■ Brief:
Keeping each word and mark in place, write out the full listing once more.

■ Data for the task:
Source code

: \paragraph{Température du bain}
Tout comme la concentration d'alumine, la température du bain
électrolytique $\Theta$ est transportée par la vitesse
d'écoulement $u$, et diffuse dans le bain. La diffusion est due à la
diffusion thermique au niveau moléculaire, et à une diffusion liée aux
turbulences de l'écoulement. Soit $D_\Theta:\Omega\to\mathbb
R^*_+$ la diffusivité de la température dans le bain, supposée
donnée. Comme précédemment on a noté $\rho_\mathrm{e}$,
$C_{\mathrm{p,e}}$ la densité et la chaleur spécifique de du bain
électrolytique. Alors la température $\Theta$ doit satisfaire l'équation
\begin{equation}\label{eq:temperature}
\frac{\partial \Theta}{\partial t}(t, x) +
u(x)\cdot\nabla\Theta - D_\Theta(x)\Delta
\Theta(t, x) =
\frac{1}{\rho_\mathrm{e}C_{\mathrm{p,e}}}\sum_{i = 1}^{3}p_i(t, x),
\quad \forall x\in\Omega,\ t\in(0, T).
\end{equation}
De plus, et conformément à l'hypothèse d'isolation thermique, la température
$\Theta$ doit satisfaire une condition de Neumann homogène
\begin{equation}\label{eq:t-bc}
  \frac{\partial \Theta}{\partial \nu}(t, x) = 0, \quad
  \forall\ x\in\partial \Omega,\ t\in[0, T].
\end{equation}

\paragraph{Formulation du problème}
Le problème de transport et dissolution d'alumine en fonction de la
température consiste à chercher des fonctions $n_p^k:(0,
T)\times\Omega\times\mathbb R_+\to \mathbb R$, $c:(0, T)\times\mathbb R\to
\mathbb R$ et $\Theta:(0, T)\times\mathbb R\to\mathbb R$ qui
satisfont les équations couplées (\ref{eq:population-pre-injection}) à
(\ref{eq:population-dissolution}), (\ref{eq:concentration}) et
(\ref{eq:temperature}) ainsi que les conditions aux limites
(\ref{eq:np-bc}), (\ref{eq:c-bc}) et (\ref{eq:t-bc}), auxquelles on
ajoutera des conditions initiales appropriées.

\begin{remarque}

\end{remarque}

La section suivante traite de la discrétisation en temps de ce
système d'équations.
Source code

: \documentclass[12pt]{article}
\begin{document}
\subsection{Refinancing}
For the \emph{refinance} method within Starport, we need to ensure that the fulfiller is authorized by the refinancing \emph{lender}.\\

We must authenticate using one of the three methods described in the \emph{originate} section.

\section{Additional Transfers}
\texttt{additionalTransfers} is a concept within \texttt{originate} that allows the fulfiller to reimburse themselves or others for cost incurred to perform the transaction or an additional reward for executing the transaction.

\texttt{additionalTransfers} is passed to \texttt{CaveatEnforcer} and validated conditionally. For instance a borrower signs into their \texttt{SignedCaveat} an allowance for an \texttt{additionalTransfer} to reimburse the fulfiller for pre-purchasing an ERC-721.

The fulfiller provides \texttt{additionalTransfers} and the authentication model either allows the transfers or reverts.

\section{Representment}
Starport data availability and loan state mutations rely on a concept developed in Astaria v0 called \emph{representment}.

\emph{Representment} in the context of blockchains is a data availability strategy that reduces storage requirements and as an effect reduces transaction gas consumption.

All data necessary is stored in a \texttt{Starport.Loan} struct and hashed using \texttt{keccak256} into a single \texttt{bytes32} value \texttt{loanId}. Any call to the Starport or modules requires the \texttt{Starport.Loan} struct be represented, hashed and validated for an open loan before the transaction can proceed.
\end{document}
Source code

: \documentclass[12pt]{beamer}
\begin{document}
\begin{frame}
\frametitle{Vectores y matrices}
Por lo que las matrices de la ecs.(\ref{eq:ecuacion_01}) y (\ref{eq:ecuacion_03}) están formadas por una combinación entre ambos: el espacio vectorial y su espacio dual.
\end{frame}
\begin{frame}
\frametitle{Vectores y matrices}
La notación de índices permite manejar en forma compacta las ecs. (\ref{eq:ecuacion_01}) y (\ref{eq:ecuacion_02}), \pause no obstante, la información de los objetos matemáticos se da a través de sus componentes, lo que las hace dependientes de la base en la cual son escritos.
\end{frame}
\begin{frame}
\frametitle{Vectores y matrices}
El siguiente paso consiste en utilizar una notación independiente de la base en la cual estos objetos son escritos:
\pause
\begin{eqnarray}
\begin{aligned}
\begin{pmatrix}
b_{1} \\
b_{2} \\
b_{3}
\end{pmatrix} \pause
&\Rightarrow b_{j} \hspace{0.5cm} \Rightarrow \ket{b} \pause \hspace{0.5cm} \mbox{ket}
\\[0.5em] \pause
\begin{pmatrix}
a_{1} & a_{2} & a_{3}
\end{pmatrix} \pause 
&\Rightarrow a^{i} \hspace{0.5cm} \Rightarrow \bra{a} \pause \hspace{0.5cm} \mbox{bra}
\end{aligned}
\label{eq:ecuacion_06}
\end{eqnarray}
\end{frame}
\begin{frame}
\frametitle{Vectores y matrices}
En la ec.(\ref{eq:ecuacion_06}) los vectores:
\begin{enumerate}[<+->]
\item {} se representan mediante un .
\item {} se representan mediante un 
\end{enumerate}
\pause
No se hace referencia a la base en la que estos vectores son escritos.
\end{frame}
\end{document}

■ Result:
Source code

: \paragraph{Température du bain}
Tout comme la concentration d'alumine, la température du bain
électrolytique $\Theta$ est transportée par la vitesse
d'écoulement $u$, et diffuse dans le bain. La diffusion est due à la
diffusion thermique au niveau moléculaire, et à une diffusion liée aux
turbulences de l'écoulement. Soit $D_\Theta:\Omega\to\mathbb
R^*_+$ la diffusivité de la température dans le bain, supposée
donnée. Comme précédemment on a noté $\rho_\mathrm{e}$,
$C_{\mathrm{p,e}}$ la densité et la chaleur spécifique de du bain
électrolytique. Alors la température $\Theta$ doit satisfaire l'équation
\begin{equation}\label{eq:temperature}
\frac{\partial \Theta}{\partial t}(t, x) +
u(x)\cdot\nabla\Theta - D_\Theta(x)\Delta
\Theta(t, x) =
\frac{1}{\rho_\mathrm{e}C_{\mathrm{p,e}}}\sum_{i = 1}^{3}p_i(t, x),
\quad \forall x\in\Omega,\ t\in(0, T).
\end{equation}
De plus, et conformément à l'hypothèse d'isolation thermique, la température
$\Theta$ doit satisfaire une condition de Neumann homogène
\begin{equation}\label{eq:t-bc}
  \frac{\partial \Theta}{\partial \nu}(t, x) = 0, \quad
  \forall\ x\in\partial \Omega,\ t\in[0, T].
\end{equation}

\paragraph{Formulation du problème}
Le problème de transport et dissolution d'alumine en fonction de la
température consiste à chercher des fonctions $n_p^k:(0,
T)\times\Omega\times\mathbb R_+\to \mathbb R$, $c:(0, T)\times\mathbb R\to
\mathbb R$ et $\Theta:(0, T)\times\mathbb R\to\mathbb R$ qui
satisfont les équations couplées (\ref{eq:population-pre-injection}) à
(\ref{eq:population-dissolution}), (\ref{eq:concentration}) et
(\ref{eq:temperature}) ainsi que les conditions aux limites
(\ref{eq:np-bc}), (\ref{eq:c-bc}) et (\ref{eq:t-bc}), auxquelles on
ajoutera des conditions initiales appropriées.

\begin{remarque}

\end{remarque}

La section suivante traite de la discrétisation en temps de ce
système d'équations.
Source code

: \documentclass[12pt]{article}
\begin{document}
\subsection{Refinancing}
For the \emph{refinance} method within Starport, we need to ensure that the fulfiller is authorized by the refinancing \emph{lender}.\\

We must authenticate using one of the three methods described in the \emph{originate} section.

\section{Additional Transfers}
\texttt{additionalTransfers} is a concept within \texttt{originate} that allows the fulfiller to reimburse themselves or others for cost incurred to perform the transaction or an additional reward for executing the transaction.

\texttt{additionalTransfers} is passed to \texttt{CaveatEnforcer} and validated conditionally. For instance a borrower signs into their \texttt{SignedCaveat} an allowance for an \texttt{additionalTransfer} to reimburse the fulfiller for pre-purchasing an ERC-721.

The fulfiller provides \texttt{additionalTransfers} and the authentication model either allows the transfers or reverts.

\section{Representment}
Starport data availability and loan state mutations rely on a concept developed in Astaria v0 called \emph{representment}.

\emph{Representment} in the context of blockchains is a data availability strategy that reduces storage requirements and as an effect reduces transaction gas consumption.

All data necessary is stored in a \texttt{Starport.Loan} struct and hashed using \texttt{keccak256} into a single \texttt{bytes32} value \texttt{loanId}. Any call to the Starport or modules requires the \texttt{Starport.Loan} struct be represented, hashed and validated for an open loan before the transaction can proceed.
\end{document}
Source code

: \documentclass[12pt]{beamer}
\begin{document}
\begin{frame}
\frametitle{Vectores y matrices}
Por lo que las matrices de la ecs.(\ref{eq:ecuacion_01}) y (\ref{eq:ecuacion_03}) están formadas por una combinación entre ambos: el espacio vectorial y su espacio dual.
\end{frame}
\begin{frame}
\frametitle{Vectores y matrices}
La notación de índices permite manejar en forma compacta las ecs. (\ref{eq:ecuacion_01}) y (\ref{eq:ecuacion_02}), \pause no obstante, la información de los objetos matemáticos se da a través de sus componentes, lo que las hace dependientes de la base en la cual son escritos.
\end{frame}
\begin{frame}
\frametitle{Vectores y matrices}
El siguiente paso consiste en utilizar una notación independiente de la base en la cual estos objetos son escritos:
\pause
\begin{eqnarray}
\begin{aligned}
\begin{pmatrix}
b_{1} \\
b_{2} \\
b_{3}
\end{pmatrix} \pause
&\Rightarrow b_{j} \hspace{0.5cm} \Rightarrow \ket{b} \pause \hspace{0.5cm} \mbox{ket}
\\[0.5em] \pause
\begin{pmatrix}
a_{1} & a_{2} & a_{3}
\end{pmatrix} \pause 
&\Rightarrow a^{i} \hspace{0.5cm} \Rightarrow \bra{a} \pause \hspace{0.5cm} \mbox{bra}
\end{aligned}
\label{eq:ecuacion_06}
\end{eqnarray}
\end{frame}
\begin{frame}
\frametitle{Vectores y matrices}
En la ec.(\ref{eq:ecuacion_06}) los vectores:
\begin{enumerate}[<+->]
\item {} se representan mediante un .
\item {} se representan mediante un 
\end{enumerate}
\pause
No se hace referencia a la base en la que estos vectores son escritos.
\end{frame}
\end{document}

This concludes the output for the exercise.